Given information Start Marker

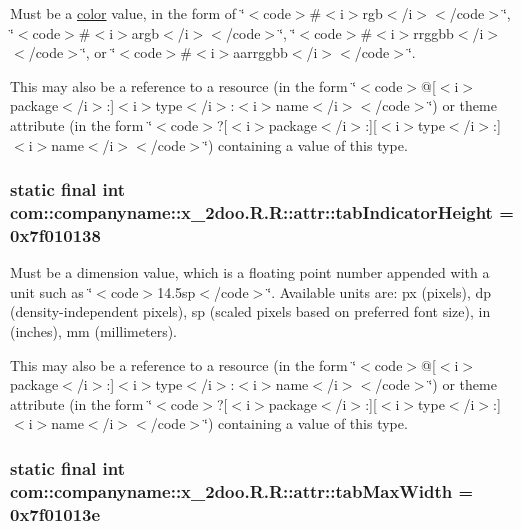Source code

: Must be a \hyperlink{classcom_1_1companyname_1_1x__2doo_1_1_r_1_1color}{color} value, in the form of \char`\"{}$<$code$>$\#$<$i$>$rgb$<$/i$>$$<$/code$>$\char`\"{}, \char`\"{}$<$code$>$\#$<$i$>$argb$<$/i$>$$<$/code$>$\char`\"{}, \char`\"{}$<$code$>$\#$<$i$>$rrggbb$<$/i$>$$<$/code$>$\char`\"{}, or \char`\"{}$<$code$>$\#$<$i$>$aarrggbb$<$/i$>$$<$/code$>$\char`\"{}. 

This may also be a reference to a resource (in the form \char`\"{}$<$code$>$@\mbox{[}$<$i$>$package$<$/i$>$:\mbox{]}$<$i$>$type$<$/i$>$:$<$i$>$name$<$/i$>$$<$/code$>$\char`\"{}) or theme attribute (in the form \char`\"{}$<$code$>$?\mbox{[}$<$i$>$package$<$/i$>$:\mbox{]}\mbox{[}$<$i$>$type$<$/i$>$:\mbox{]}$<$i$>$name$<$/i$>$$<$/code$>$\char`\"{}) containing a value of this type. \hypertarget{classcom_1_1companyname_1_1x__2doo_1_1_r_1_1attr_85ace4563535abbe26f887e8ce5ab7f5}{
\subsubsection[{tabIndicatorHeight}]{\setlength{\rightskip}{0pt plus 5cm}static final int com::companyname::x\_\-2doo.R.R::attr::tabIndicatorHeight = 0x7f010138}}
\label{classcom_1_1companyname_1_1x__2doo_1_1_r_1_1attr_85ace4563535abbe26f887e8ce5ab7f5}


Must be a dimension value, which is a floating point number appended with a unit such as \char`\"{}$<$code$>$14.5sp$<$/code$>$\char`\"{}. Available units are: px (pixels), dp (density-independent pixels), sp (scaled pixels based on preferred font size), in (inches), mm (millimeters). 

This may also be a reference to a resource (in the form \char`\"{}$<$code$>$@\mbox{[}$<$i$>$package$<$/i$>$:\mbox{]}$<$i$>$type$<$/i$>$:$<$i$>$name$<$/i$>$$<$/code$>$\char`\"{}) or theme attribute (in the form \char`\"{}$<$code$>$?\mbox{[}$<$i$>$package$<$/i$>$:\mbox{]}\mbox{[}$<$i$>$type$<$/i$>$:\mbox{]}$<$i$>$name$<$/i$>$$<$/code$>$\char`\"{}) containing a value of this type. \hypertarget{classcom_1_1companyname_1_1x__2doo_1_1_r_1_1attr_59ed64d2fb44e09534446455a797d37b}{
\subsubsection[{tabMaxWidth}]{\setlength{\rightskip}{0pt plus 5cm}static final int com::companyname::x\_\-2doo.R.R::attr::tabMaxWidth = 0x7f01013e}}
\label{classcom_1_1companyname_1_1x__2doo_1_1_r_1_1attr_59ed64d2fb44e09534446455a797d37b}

Given information End Marker
Given information Start Marker

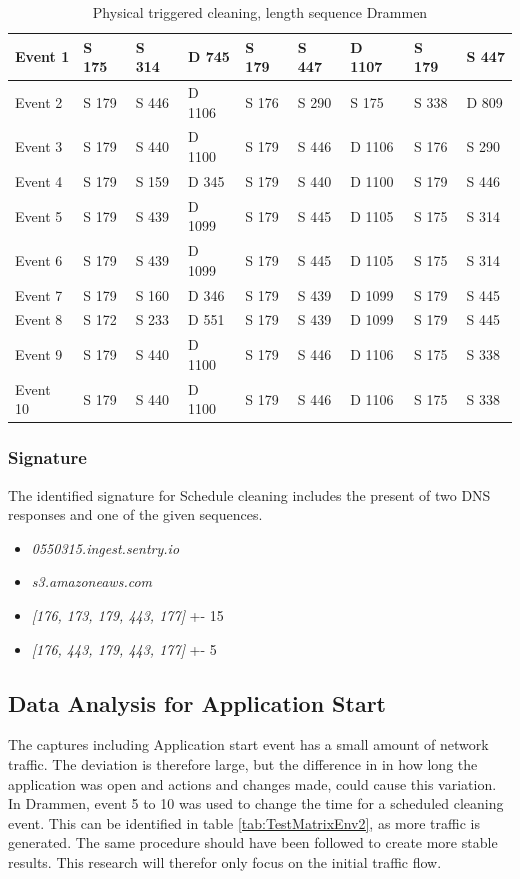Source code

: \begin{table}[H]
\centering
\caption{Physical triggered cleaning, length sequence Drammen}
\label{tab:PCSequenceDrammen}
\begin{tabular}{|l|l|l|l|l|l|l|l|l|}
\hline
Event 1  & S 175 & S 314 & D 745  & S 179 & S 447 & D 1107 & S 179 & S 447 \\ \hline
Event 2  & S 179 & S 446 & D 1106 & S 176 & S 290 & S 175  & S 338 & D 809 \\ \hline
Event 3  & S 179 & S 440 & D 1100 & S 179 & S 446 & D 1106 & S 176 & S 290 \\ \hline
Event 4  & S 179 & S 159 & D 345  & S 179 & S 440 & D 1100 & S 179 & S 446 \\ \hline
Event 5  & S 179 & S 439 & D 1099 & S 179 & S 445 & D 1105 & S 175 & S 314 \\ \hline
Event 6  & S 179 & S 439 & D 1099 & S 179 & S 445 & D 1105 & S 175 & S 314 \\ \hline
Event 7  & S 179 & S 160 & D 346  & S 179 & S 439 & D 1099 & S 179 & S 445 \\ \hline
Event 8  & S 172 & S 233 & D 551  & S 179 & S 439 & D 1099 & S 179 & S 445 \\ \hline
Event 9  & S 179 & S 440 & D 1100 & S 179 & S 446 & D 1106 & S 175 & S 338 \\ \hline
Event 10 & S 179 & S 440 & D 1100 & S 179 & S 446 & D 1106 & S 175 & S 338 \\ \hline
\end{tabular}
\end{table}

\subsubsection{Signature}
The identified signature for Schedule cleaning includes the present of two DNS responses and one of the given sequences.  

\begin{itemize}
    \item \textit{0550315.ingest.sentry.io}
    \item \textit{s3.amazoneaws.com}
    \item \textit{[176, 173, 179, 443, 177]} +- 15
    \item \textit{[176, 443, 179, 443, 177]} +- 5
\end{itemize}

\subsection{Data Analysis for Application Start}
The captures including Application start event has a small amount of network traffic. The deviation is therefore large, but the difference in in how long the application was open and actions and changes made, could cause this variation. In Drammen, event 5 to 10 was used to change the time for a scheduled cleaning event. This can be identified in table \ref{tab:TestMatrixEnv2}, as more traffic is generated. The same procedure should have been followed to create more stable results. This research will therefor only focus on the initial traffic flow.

Given information End Marker
Given information Start Marker

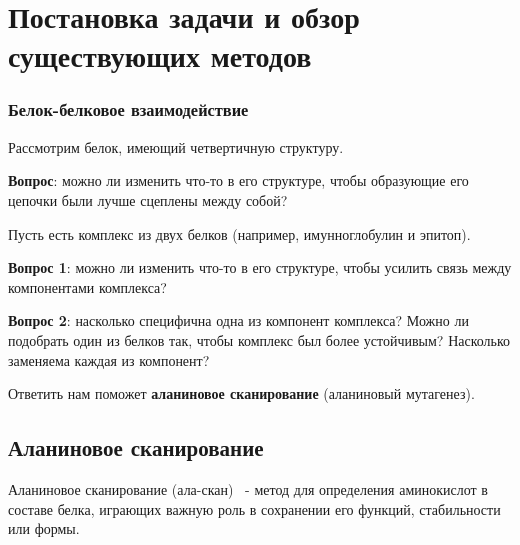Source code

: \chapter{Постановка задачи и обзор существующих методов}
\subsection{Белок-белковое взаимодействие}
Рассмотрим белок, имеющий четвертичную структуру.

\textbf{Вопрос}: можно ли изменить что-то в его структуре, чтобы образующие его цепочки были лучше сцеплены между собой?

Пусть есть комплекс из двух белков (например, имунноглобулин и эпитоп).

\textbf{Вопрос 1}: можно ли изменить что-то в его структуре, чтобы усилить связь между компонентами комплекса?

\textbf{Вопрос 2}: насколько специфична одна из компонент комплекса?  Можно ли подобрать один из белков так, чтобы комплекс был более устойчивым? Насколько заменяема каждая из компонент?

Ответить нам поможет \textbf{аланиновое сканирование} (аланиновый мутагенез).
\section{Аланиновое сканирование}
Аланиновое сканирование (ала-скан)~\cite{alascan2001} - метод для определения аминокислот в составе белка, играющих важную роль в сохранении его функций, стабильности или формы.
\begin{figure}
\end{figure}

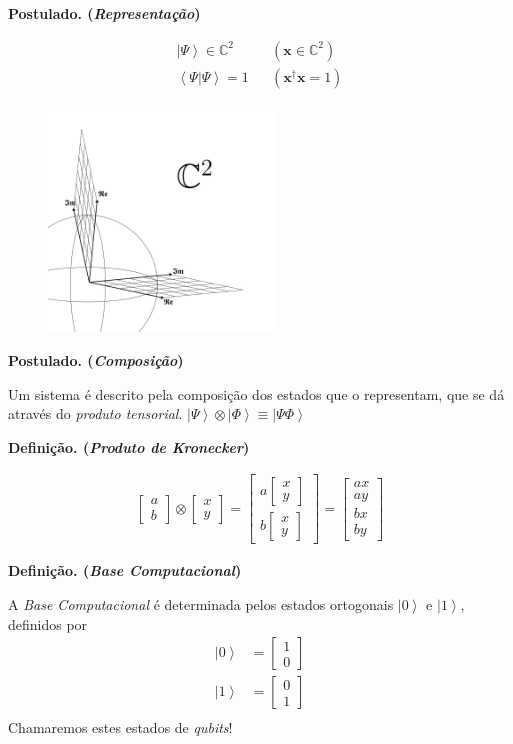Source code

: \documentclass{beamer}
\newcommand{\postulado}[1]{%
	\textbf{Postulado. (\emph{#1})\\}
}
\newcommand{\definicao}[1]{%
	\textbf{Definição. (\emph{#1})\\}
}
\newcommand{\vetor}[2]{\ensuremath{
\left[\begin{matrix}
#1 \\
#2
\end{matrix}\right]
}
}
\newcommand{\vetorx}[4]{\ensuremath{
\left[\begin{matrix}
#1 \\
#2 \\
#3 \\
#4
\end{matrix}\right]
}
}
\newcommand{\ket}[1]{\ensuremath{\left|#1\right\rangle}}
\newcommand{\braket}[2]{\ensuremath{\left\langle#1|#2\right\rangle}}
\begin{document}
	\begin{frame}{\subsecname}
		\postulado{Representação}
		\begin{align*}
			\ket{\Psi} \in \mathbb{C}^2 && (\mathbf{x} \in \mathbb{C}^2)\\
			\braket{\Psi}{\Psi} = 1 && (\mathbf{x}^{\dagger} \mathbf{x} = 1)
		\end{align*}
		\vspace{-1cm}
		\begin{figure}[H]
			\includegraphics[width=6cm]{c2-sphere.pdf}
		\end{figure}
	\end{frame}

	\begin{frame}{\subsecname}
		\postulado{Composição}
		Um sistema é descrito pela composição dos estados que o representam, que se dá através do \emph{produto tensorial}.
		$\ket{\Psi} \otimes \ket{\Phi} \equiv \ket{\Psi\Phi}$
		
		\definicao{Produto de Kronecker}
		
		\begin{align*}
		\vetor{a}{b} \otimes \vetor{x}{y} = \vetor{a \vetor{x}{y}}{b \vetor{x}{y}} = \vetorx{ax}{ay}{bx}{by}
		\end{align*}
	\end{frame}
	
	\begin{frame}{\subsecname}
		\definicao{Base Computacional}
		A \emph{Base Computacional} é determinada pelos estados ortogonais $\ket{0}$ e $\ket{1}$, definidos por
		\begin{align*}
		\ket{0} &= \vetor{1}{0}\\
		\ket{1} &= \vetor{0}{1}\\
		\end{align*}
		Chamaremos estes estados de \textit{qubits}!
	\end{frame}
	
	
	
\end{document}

Given information End Marker

:: Problem to work on ::
The word to find is "static". Copy every line of the records that holds it.

:: Response area ::
\subsubsection[{tabIndicatorHeight}]{\setlength{\rightskip}{0pt plus 5cm}static final int com::companyname::x\_\-2doo.R.R::attr::tabIndicatorHeight = 0x7f010138}}
\subsubsection[{tabMaxWidth}]{\setlength{\rightskip}{0pt plus 5cm}static final int com::companyname::x\_\-2doo.R.R::attr::tabMaxWidth = 0x7f01013e}}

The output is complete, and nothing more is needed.